>>>
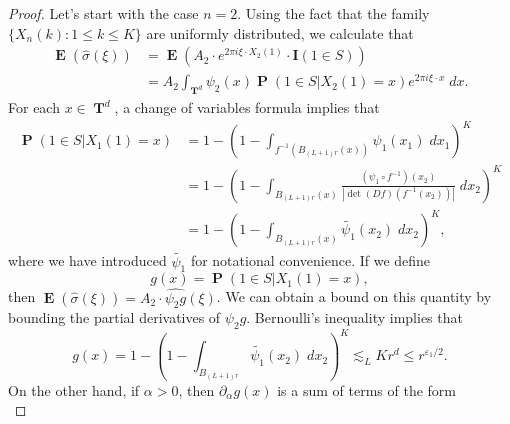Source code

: \documentclass[12pt,reqno]{article}
\numberwithin{equation}{section}
\DeclareMathOperator{\TT}{\mathbf{T}}
\numberwithin{theorem}{section}
\DeclareMathOperator{\EE}{\mathbf{E}}
\DeclareMathOperator{\PP}{\mathbf{P}}
\begin{document}
\begin{proof}


    Let's start with the case $n = 2$. Using the fact that the family $\{ X_n(k) : 1 \leq k \leq K \}$ are uniformly distributed, we calculate that
    \begin{equation} \label{equationDJACIOJCOWIJ}
    \begin{split}
        \EE(\widehat{\sigma}(\xi)) &= \EE ( A_2 \cdot e^{2 \pi i \xi \cdot X_2(1)} \cdot \mathbf{I}(1 \in S) )\\
        &= A_2 \int_{\TT^d} \psi_2(x) \PP \left( 1 \in S | X_2(1) = x \right) e^{2 \pi i \xi \cdot x}\; dx.
    \end{split}
    \end{equation}
    For each $x \in \TT^d$, a change of variables formula implies that
    \begin{equation}
    \begin{split}
        \PP(1 \in S | X_1(1) = x) &= 1 - \left( 1 - \int_{f^{-1}(B_{(L+1)r}(x))} \psi_1(x_1)\; dx_1 \right)^K\\
        &= 1 - \left( 1 - \int_{B_{(L+1) r}(x)} \frac{(\psi_1 \circ f^{-1})(x_2)}{|\det(Df)(f^{-1}(x_2))|}\; dx_2 \right)^K\\
        &= 1 - \left( 1 - \int_{B_{(L+1)r}(x)} \tilde{\psi_1}(x_2)\; dx_2 \right)^K,
    \end{split}
    \end{equation}
    where we have introduced $\tilde{\psi_1}$ for notational convenience. If we define
    \[ g(x) = \PP(1 \in S| X_1(1) = x), \]
    then $\EE(\widehat{\sigma}(\xi)) = A_2 \cdot \widehat{\psi_2 g}(\xi)$. We can obtain a bound on this quantity by bounding the partial derivatives of $\psi_2 g$. Bernoulli's inequality implies that
    \begin{equation}
        g(x) = 1 - \left( 1 - \int_{B_{(L+1)r}} \tilde{\psi_1}(x_2)\; dx_2 \right)^K \lesssim_L K r^d \leq r^{\varepsilon_1/2}.
    \end{equation}
    On the other hand, if $\alpha > 0$, then $\partial_\alpha g(x)$ is a sum of terms of the form
    \begin{equation} \label{equationDOIJACOIJCIOJ3123123214312}

\end{equation}
\end{proof}
\end{document}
<<<
ABOUT THIS EXERCISE> Find the lines above that include the string "section" and copy them.

RESPONSE AREA>
\numberwithin{equation}{section}
\numberwithin{theorem}{section}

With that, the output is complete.